A diverting by-election looms in the Victorian state seat of Melbourne, former minister Bronwyn Pike evidently having made the not unusual decision that opposition is not for her.
This electorate is of course a dead zone for the Liberals, such that the parliamentary balance of 45 pro-government and 43 anti-government members is certain to go undisturbed. However, it offers a golden opportunity for the Victorian Greens to achieve what they have never quite been able to manage: victory in a state lower house seat.
Bounded to the south by the Yarra River, the electorate of Melbourne extends north through the city centre to the suburbs immediately to the north and north-west. The more easterly part of what is generally considered the inner-city constitutes the equally Greens-friendly seat of Richmond, and the two together constitute most of federal Melbourne.
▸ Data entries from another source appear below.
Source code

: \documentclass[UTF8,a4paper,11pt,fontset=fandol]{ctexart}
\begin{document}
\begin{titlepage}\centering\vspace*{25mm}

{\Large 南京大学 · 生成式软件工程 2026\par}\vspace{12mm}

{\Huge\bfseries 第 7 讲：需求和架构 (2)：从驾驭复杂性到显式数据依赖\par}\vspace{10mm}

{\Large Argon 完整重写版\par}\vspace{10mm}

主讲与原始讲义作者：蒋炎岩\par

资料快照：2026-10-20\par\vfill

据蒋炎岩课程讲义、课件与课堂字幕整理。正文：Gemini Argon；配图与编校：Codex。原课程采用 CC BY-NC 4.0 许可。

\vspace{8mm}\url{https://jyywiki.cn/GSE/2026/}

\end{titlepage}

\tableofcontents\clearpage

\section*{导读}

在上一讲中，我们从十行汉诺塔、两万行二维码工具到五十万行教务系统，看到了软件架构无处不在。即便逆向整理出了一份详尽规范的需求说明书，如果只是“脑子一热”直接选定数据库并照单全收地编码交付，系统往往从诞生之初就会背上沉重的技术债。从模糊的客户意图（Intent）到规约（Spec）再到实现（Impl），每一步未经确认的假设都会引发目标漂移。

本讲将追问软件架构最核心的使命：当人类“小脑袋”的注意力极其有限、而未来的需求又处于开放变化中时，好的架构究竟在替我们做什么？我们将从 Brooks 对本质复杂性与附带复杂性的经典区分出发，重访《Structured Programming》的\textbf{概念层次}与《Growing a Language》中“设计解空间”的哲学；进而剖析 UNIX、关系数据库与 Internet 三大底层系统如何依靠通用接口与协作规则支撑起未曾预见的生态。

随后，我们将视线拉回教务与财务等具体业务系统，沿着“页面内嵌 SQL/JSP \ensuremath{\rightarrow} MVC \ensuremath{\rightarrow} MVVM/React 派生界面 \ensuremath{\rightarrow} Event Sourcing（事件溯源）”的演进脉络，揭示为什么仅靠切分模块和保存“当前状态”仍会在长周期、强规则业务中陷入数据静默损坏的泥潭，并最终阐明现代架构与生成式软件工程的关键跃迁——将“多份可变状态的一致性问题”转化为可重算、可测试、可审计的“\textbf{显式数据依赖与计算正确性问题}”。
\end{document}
The map below shows two-party Labor-versus-Greens polling booth results from the 2010 election, with the font size varying according to the number of votes cast. As you can see, only in one booth did the Greens score a two-party majority, that being the Carlton booth nearest to the University of Melbourne campus.
Electorally speaking, three tendencies can be observed within the electorate. About 60% of the voters are in the inner northern suburbs (together with the booths in the CBD itself, which are presumably used by many voters who don’t live there), where Labor and the Greens were each worth about a third of the vote and the Liberals roughly a quarter. In Docklands and East Melbourne, high-powered city centre types drive the Liberal vote well into the 40s, although these booths only count for 12% of the total vote.
The remaining quarter of the voters are in Flemington and Kensington which, being on the far side of the CityLink motorway, mark the beginning of Labor’s western suburbs heartland — albeit the gentrification of Kensington has complicated this picture in recent years. Flemington however remains high in public housing and low in median income, and the area collectively shares a voting pattern of weakness for the Liberals (barely 20%) and strength for the Labor (over 40%, and approaching 50% in Flemington).
Emphasising the point that the Greens are a very recent phenomenon in Victorian state politics, the party did not bother to field a candidate in Melbourne as recently at the 1999 election, at which Labor was worth 59.3% of the primary vote. In the wake of a breakthrough result at the 2001 federal election, the Greens well and truly had their act together by the 2002 state election, when the strength of their performance in the inner-city was the only complication in a picture of electoral triumph for Labor across the state.
In Richmond, Northcote and Brunswick as well as Melbourne, the Greens gouged double-digit shares of the primary vote from both major parties, overtaking the Liberals and landing short of victory by respective margins of 3.1%, 7.9%, 9.3% and, in the case of Melbourne, 1.9%.
This inevitably engendered high hopes for the party at the next two elections, but they were met both times with disappointment. A late-campaign publicity blitz by Labor in 2006 was credited with keeping Bronwyn Pike’s slender margin intact, and Labor also held its ground in Richmond. Then in 2010 came a disturbing development for the Greens, with the Liberals jettisoning their practice of directing them preferences ahead of last-placed Labor. This resulted in a comfortable 6.2% win for Pike, despite the primary vote gap between Labor and the Greens shrinking from 17.2% to 3.8%.